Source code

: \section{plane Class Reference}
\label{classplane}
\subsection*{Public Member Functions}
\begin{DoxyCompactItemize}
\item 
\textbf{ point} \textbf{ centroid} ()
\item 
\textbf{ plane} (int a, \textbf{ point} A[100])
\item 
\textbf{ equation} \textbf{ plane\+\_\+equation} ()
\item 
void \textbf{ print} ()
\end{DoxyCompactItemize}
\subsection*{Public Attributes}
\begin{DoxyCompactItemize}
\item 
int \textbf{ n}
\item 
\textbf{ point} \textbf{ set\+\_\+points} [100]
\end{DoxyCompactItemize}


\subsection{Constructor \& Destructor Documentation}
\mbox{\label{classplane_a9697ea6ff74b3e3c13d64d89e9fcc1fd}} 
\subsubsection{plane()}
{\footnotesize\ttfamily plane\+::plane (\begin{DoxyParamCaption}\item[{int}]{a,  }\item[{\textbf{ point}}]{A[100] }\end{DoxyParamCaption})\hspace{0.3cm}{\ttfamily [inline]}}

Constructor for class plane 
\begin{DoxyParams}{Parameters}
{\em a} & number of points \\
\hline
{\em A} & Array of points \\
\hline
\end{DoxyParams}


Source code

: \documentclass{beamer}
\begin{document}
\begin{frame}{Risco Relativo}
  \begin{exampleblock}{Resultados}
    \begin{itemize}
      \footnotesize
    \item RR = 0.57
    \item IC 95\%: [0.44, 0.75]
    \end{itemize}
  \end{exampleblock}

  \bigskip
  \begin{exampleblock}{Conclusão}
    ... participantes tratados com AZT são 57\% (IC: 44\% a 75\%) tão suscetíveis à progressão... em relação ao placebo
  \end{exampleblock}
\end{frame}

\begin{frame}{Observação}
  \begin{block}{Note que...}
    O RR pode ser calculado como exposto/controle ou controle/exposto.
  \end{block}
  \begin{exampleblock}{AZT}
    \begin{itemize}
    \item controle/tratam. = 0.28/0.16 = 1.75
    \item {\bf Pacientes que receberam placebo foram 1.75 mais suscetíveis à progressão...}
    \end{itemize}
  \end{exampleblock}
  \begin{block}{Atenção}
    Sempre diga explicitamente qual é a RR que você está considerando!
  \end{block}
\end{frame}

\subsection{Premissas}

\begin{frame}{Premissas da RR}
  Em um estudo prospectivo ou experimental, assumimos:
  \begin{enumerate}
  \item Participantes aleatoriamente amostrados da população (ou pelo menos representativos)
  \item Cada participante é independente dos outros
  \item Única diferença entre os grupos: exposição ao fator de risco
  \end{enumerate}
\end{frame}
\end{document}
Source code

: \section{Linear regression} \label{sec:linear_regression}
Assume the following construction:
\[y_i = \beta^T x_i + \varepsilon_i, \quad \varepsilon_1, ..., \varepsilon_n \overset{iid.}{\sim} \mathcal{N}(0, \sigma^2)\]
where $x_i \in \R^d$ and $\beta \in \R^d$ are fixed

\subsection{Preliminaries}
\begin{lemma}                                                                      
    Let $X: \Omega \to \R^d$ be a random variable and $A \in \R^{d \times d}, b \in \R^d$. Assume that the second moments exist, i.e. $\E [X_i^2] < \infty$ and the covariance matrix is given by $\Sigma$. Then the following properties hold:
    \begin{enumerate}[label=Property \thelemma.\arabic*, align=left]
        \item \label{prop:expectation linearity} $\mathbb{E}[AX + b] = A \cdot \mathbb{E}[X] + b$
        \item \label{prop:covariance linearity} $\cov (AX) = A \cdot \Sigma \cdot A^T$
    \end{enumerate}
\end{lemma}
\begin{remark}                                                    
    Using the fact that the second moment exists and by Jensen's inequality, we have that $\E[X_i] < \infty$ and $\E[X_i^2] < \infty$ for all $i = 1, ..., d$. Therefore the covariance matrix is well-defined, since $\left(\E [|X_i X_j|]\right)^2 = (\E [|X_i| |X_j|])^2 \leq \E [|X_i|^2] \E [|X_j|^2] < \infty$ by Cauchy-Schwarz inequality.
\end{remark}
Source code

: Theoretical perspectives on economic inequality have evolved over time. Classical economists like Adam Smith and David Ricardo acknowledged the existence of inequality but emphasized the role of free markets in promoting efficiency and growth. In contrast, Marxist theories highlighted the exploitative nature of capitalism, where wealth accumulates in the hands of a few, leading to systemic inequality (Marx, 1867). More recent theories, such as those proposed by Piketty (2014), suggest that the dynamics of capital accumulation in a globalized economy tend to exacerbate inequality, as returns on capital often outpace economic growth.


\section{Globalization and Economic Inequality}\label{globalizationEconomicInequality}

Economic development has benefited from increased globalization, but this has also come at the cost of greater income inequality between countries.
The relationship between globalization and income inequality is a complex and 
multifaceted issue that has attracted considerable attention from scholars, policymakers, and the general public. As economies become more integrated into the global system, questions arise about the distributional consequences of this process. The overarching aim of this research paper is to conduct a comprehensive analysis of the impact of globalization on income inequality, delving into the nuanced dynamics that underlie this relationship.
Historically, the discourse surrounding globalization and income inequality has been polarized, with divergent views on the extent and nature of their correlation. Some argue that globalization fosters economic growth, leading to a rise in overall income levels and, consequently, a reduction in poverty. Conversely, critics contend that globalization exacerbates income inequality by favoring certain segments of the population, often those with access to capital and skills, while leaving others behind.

++++++++++

About this task: Write the material out once more, exactly as it reads.

Response area:
Source code

: \section{plane Class Reference}
\label{classplane}
\subsection*{Public Member Functions}
\begin{DoxyCompactItemize}
\item 
\textbf{ point} \textbf{ centroid} ()
\item 
\textbf{ plane} (int a, \textbf{ point} A[100])
\item 
\textbf{ equation} \textbf{ plane\+\_\+equation} ()
\item 
void \textbf{ print} ()
\end{DoxyCompactItemize}
\subsection*{Public Attributes}
\begin{DoxyCompactItemize}
\item 
int \textbf{ n}
\item 
\textbf{ point} \textbf{ set\+\_\+points} [100]
\end{DoxyCompactItemize}


\subsection{Constructor \& Destructor Documentation}
\mbox{\label{classplane_a9697ea6ff74b3e3c13d64d89e9fcc1fd}} 
\subsubsection{plane()}
{\footnotesize\ttfamily plane\+::plane (\begin{DoxyParamCaption}\item[{int}]{a,  }\item[{\textbf{ point}}]{A[100] }\end{DoxyParamCaption})\hspace{0.3cm}{\ttfamily [inline]}}

Constructor for class plane 
\begin{DoxyParams}{Parameters}
{\em a} & number of points \\
\hline
{\em A} & Array of points \\
\hline
\end{DoxyParams}


Source code

: \documentclass{beamer}
\begin{document}
\begin{frame}{Risco Relativo}
  \begin{exampleblock}{Resultados}
    \begin{itemize}
      \footnotesize
    \item RR = 0.57
    \item IC 95\%: [0.44, 0.75]
    \end{itemize}
  \end{exampleblock}

  \bigskip
  \begin{exampleblock}{Conclusão}
    ... participantes tratados com AZT são 57\% (IC: 44\% a 75\%) tão suscetíveis à progressão... em relação ao placebo
  \end{exampleblock}
\end{frame}

\begin{frame}{Observação}
  \begin{block}{Note que...}
    O RR pode ser calculado como exposto/controle ou controle/exposto.
  \end{block}
  \begin{exampleblock}{AZT}
    \begin{itemize}
    \item controle/tratam. = 0.28/0.16 = 1.75
    \item {\bf Pacientes que receberam placebo foram 1.75 mais suscetíveis à progressão...}
    \end{itemize}
  \end{exampleblock}
  \begin{block}{Atenção}
    Sempre diga explicitamente qual é a RR que você está considerando!
  \end{block}
\end{frame}

\subsection{Premissas}

\begin{frame}{Premissas da RR}
  Em um estudo prospectivo ou experimental, assumimos:
  \begin{enumerate}
  \item Participantes aleatoriamente amostrados da população (ou pelo menos representativos)
  \item Cada participante é independente dos outros
  \item Única diferença entre os grupos: exposição ao fator de risco
  \end{enumerate}
\end{frame}
\end{document}
Source code

: \section{Linear regression} \label{sec:linear_regression}
Assume the following construction:
\[y_i = \beta^T x_i + \varepsilon_i, \quad \varepsilon_1, ..., \varepsilon_n \overset{iid.}{\sim} \mathcal{N}(0, \sigma^2)\]
where $x_i \in \R^d$ and $\beta \in \R^d$ are fixed

\subsection{Preliminaries}
\begin{lemma}                                                                      
    Let $X: \Omega \to \R^d$ be a random variable and $A \in \R^{d \times d}, b \in \R^d$. Assume that the second moments exist, i.e. $\E [X_i^2] < \infty$ and the covariance matrix is given by $\Sigma$. Then the following properties hold:
    \begin{enumerate}[label=Property \thelemma.\arabic*, align=left]
        \item \label{prop:expectation linearity} $\mathbb{E}[AX + b] = A \cdot \mathbb{E}[X] + b$
        \item \label{prop:covariance linearity} $\cov (AX) = A \cdot \Sigma \cdot A^T$
    \end{enumerate}
\end{lemma}
\begin{remark}                                                    
    Using the fact that the second moment exists and by Jensen's inequality, we have that $\E[X_i] < \infty$ and $\E[X_i^2] < \infty$ for all $i = 1, ..., d$. Therefore the covariance matrix is well-defined, since $\left(\E [|X_i X_j|]\right)^2 = (\E [|X_i| |X_j|])^2 \leq \E [|X_i|^2] \E [|X_j|^2] < \infty$ by Cauchy-Schwarz inequality.
\end{remark}
Source code

: Theoretical perspectives on economic inequality have evolved over time. Classical economists like Adam Smith and David Ricardo acknowledged the existence of inequality but emphasized the role of free markets in promoting efficiency and growth. In contrast, Marxist theories highlighted the exploitative nature of capitalism, where wealth accumulates in the hands of a few, leading to systemic inequality (Marx, 1867). More recent theories, such as those proposed by Piketty (2014), suggest that the dynamics of capital accumulation in a globalized economy tend to exacerbate inequality, as returns on capital often outpace economic growth.


\section{Globalization and Economic Inequality}\label{globalizationEconomicInequality}

Economic development has benefited from increased globalization, but this has also come at the cost of greater income inequality between countries.
The relationship between globalization and income inequality is a complex and 
multifaceted issue that has attracted considerable attention from scholars, policymakers, and the general public. As economies become more integrated into the global system, questions arise about the distributional consequences of this process. The overarching aim of this research paper is to conduct a comprehensive analysis of the impact of globalization on income inequality, delving into the nuanced dynamics that underlie this relationship.
Historically, the discourse surrounding globalization and income inequality has been polarized, with divergent views on the extent and nature of their correlation. Some argue that globalization fosters economic growth, leading to a rise in overall income levels and, consequently, a reduction in poverty. Conversely, critics contend that globalization exacerbates income inequality by favoring certain segments of the population, often those with access to capital and skills, while leaving others behind.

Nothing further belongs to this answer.